> **Action item**
Before copying, set the images aside; then transcribe every entry below exactly.

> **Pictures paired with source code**

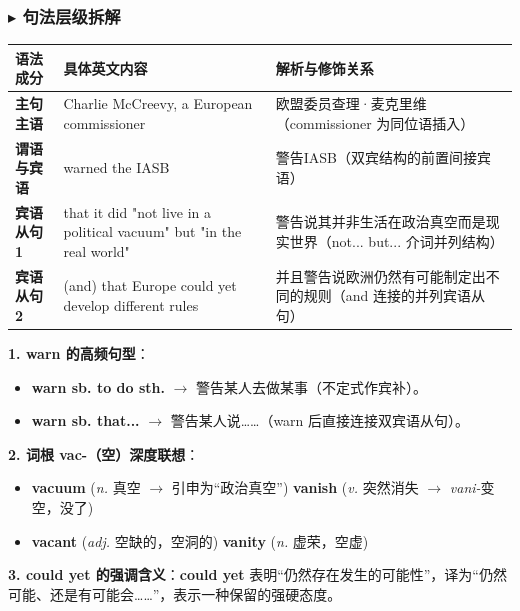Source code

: \documentclass[cn,normal,11pt]{elegantnote}
\begin{document}
\subsubsection*{$\blacktriangleright$ 句法层级拆解}
\noindent
\begin{tabularx}{\textwidth}{p{3.2cm} X X}
  \toprule
  \textbf{语法成分} & \textbf{具体英文内容} & \textbf{解析与修饰关系} \\
  \midrule
  \textbf{主句主语} & Charlie McCreevy, a European commissioner & 欧盟委员查理·麦克里维（commissioner 为同位语插入） \\
  \midrule
  \textbf{谓语与宾语} & warned the IASB & 警告IASB（双宾结构的前置间接宾语） \\
  \midrule
  \textbf{宾语从句 1} & that it did "not live in a political vacuum" but "in the real world" & 警告说其并非生活在政治真空而是现实世界（not... but... 介词并列结构） \\
  \midrule
  \textbf{宾语从句 2} & (and) that Europe could yet develop different rules & 并且警告说欧洲仍然有可能制定出不同的规则（and 连接的并列宾语从句） \\
  \bottomrule
\end{tabularx}

\begin{proposition}
  \textbf{1. warn 的高频句型}：
  \begin{itemize}
    \item \textbf{warn sb. to do sth.} $\rightarrow$ 警告某人去做某事（不定式作宾补）。
    \item \textbf{warn sb. that...} $\rightarrow$ 警告某人说……（warn 后直接连接双宾语从句）。
  \end{itemize}
  \textbf{2. 词根 vac-（空）深度联想}：
  \begin{itemize}
    \item \textbf{vacuum} (\textit{n.} 真空 $\rightarrow$ 引申为“政治真空”) \quad \textbf{vanish} (\textit{v.} 突然消失 $\rightarrow$ \textit{vani-}变空，没了)
    \item \textbf{vacant} (\textit{adj.} 空缺的，空洞的) \quad \textbf{vanity} (\textit{n.} 虚荣，空虚)
  \end{itemize}
  \textbf{3. could yet 的强调含义}：\textbf{could yet} 表明“仍然存在发生的可能性”，译为“仍然可能、还是有可能会……”，表示一种保留的强硬态度。
\end{proposition}
\end{document}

> **Task answer**
Source code

: \documentclass[cn,normal,11pt]{elegantnote}
\begin{document}
\subsubsection*{$\blacktriangleright$ 句法层级拆解}
\noindent
\begin{tabularx}{\textwidth}{p{3.2cm} X X}
  \toprule
  \textbf{语法成分} & \textbf{具体英文内容} & \textbf{解析与修饰关系} \\
  \midrule
  \textbf{主句主语} & Charlie McCreevy, a European commissioner & 欧盟委员查理·麦克里维（commissioner 为同位语插入） \\
  \midrule
  \textbf{谓语与宾语} & warned the IASB & 警告IASB（双宾结构的前置间接宾语） \\
  \midrule
  \textbf{宾语从句 1} & that it did "not live in a political vacuum" but "in the real world" & 警告说其并非生活在政治真空而是现实世界（not... but... 介词并列结构） \\
  \midrule
  \textbf{宾语从句 2} & (and) that Europe could yet develop different rules & 并且警告说欧洲仍然有可能制定出不同的规则（and 连接的并列宾语从句） \\
  \bottomrule
\end{tabularx}

\begin{proposition}
  \textbf{1. warn 的高频句型}：
  \begin{itemize}
    \item \textbf{warn sb. to do sth.} $\rightarrow$ 警告某人去做某事（不定式作宾补）。
    \item \textbf{warn sb. that...} $\rightarrow$ 警告某人说……（warn 后直接连接双宾语从句）。
  \end{itemize}
  \textbf{2. 词根 vac-（空）深度联想}：
  \begin{itemize}
    \item \textbf{vacuum} (\textit{n.} 真空 $\rightarrow$ 引申为“政治真空”) \quad \textbf{vanish} (\textit{v.} 突然消失 $\rightarrow$ \textit{vani-}变空，没了)
    \item \textbf{vacant} (\textit{adj.} 空缺的，空洞的) \quad \textbf{vanity} (\textit{n.} 虚荣，空虚)
  \end{itemize}
  \textbf{3. could yet 的强调含义}：\textbf{could yet} 表明“仍然存在发生的可能性”，译为“仍然可能、还是有可能会……”，表示一种保留的强硬态度。
\end{proposition}
\end{document}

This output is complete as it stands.